Using Angular Elements to create interactive blog posts on Squarespace
One of the goals of this blog is to break down and illustrate complex topics through visualisations, (see the precedence series and the great algorithms series). To take it a step further, I wanted to add interactive examples that would illustrate the concept, building up the complexity as the reader progressed. (I derived much inspiration from the format of the fantastic parable of the polygons).
Adding a bit of complexity to the task is that our blog is hosted with Squarespace. While Squarespace allows a lot of freedom, this definitely introduced some challenges that I needed to work around. Read on for a walk-through of my solution!
The Goal
Roughly speaking, I wanted to write a blog post that followed this layout:
So each section of the post would have a corresponding demo to drive home its intended point.
The structure of each demo was straight-forward. It had an HTML canvas for drawing the interactive diagrams and a couple of html sliders that controlled the demo:
Ultimately, each demo would have a few html elements and some javascript used to wire things together and draw the canvas.
Squarespace provides the ability to add custom snippets of html and JavaScript. In theory, I could have just written all of the code directly into Squarespace’s editor but I wanted to implement this in such a way that wouldn’t require me to repeatedly copy paste javascript and html code as I updated the demo. That seemed like it would tedious and error prone.
Angular to the rescue
Having worked with Angular before, my first thought was to create a component to encapsulate the html template and JavaScript (TypeScript, technically since that's the language, Angular uses). So that’s what I did. I wrote an Angular component that had a couple of sliders and a canvas, and my component class which responded to input change events and made the corresponding updates to the canvas.
(If you're new to Angular, and interested in learning more, I recommend going through the official intro tutorial)
I made the component configurable so that the same component could be used for every step just with a different configuration.
Boom. Problem solved, right? Not exactly.
Angular components define a handle by which they can be referenced.
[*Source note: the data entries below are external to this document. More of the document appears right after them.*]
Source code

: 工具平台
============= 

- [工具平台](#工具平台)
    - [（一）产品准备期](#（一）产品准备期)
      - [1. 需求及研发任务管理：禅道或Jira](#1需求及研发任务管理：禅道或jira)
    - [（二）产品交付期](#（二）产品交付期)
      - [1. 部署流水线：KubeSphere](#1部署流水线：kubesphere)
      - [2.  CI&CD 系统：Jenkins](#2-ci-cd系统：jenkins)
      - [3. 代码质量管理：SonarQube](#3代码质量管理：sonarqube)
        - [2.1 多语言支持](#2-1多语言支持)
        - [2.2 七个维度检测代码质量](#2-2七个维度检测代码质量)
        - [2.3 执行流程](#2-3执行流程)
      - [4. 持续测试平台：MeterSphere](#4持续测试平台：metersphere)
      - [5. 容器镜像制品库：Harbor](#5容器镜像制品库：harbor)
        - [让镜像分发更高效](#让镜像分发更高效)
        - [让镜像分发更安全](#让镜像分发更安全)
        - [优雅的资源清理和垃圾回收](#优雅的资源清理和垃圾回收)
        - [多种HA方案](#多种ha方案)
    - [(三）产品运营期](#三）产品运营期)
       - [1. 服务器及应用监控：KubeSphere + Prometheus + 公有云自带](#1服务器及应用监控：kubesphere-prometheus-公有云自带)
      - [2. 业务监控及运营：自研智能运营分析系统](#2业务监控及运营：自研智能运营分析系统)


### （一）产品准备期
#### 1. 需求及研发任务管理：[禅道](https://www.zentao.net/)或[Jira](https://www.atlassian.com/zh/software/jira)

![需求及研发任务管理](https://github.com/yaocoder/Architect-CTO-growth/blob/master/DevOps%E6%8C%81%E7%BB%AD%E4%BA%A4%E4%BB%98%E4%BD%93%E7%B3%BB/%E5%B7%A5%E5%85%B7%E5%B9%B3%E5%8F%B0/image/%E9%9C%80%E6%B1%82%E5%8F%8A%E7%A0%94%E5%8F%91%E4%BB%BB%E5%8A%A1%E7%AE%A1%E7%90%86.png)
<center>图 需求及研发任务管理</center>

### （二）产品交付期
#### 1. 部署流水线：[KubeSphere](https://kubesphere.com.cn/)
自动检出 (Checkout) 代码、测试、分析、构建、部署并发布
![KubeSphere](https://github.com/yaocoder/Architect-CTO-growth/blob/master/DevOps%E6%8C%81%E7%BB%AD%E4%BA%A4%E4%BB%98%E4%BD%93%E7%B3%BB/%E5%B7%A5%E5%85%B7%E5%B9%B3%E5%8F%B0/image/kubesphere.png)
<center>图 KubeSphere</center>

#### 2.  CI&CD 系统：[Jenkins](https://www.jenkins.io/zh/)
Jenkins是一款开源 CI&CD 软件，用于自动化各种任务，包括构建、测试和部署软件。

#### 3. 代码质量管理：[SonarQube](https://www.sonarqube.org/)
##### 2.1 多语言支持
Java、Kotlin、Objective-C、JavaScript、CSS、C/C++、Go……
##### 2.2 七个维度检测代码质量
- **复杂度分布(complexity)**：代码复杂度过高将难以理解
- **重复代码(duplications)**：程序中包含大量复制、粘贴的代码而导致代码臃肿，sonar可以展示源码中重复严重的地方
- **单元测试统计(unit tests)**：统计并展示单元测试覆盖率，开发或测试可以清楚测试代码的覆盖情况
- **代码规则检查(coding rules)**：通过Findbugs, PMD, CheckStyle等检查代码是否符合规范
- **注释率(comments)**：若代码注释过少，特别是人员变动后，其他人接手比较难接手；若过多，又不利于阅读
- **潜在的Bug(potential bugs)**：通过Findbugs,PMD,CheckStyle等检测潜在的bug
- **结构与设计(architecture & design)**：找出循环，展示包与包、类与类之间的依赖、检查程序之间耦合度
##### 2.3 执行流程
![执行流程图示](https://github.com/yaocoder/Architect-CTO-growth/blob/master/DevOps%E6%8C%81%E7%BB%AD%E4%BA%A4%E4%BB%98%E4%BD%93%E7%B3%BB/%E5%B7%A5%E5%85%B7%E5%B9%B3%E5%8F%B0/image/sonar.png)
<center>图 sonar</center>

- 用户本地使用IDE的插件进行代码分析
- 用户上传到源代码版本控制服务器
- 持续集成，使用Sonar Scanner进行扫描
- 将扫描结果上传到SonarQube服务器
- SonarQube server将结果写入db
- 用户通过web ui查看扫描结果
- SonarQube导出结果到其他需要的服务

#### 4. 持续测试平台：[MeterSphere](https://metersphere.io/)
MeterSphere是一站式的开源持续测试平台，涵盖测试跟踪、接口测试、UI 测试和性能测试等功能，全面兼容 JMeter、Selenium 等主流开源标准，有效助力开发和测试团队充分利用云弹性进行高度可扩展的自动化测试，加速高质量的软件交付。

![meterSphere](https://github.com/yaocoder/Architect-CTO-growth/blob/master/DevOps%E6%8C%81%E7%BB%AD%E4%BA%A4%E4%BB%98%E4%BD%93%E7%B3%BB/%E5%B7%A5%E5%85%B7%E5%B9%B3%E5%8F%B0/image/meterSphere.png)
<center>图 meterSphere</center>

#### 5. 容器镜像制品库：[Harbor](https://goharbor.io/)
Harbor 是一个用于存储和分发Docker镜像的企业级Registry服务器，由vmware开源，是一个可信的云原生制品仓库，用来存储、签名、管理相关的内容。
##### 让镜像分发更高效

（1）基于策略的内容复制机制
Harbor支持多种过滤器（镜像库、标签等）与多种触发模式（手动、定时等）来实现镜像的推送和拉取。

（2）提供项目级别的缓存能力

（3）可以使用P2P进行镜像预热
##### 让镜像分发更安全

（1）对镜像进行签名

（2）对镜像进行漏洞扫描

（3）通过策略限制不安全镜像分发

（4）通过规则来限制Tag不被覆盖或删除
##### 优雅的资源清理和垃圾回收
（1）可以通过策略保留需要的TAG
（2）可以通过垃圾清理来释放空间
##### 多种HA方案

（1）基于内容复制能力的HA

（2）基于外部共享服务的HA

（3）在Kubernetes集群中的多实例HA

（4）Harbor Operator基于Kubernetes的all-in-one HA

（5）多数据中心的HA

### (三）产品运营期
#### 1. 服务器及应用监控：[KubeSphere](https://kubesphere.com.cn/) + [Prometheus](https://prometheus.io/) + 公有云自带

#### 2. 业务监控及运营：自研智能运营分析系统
For example, if I have a component that declares itself as ‘demo-widget’, other components can reference it by adding <demo-widget></demo-widget> in their template.
Even though I had my Angular component, if I tried to reference it in my blog post in an HTML snippet, the browser wouldn't recognize it. By default, Angular components can only be referenced from other components’ templates.
I needed a way to reference my Angular component outside of an Angular App.
Enter Angular Elements
Early in 2018, the Angular team released Angular Elements which allows you to turn your Angular components into custom HTML Elements which you can reference from vanilla HTML (or another framework, for that matter, e.g. returning this from a React render method or reference this from a Django template) once you import the JS code for your component.
(I won’t go into all of the details about how to set Angular Elements up here but I found Nitay Neeman's Blog post a very useful addendum to the official docs.)
Perfect, this was pretty much a drop in solution for my problem.
Putting it all together
Awesome, so that’s all the different building blocks. I had a reusable component that I could integrate into my non-Angular environment. Now the only thing left was to wire it all together.
Build and Serve the Angular Component
Once I was done developing the component I needed to build it and put it somewhere that your Squarespace site could access it from. I put mine into a public bucket on AWS S3
Import the JS
As mentioned above, Squarespace has a code widget that allows you to write custom JS, HTML or CSS. So at the top of the blog post I added some <script> tags that reference the component’s compiled JS code.
Add the custom elements
Now that the post was fetching the js sources for the Angular element, I added the custom element wherever the blog post needed the demo with additional code widgets.
Conclusion
So this was a quick, high-level summary of an approach that worked for me when I was looking to build an interactive blog post on Squarespace. There are definitely alternative approaches that would probably also have worked (off the top of my head, Polymer Web Components seem like they might have been a more natural fit but I just wasn’t familiar with how to do that ¯\_(ツ)_/¯) In addition, there are also clear areas for improvement:
Slow build / deploy process
Putting some automation in place to push the code to the static content server (s3 in my case) would allow tighter cycles.
S3 Caching issues
For whatever reason, the versions of the JS served from S3 was always stale so I needed to do manual cache busting by uploading a newly named directory to S3
Overall, I’m pretty happy with how things turned out (check out the final result here) and I’m planning on using this initial work to build even more ambitious blog posts in the future!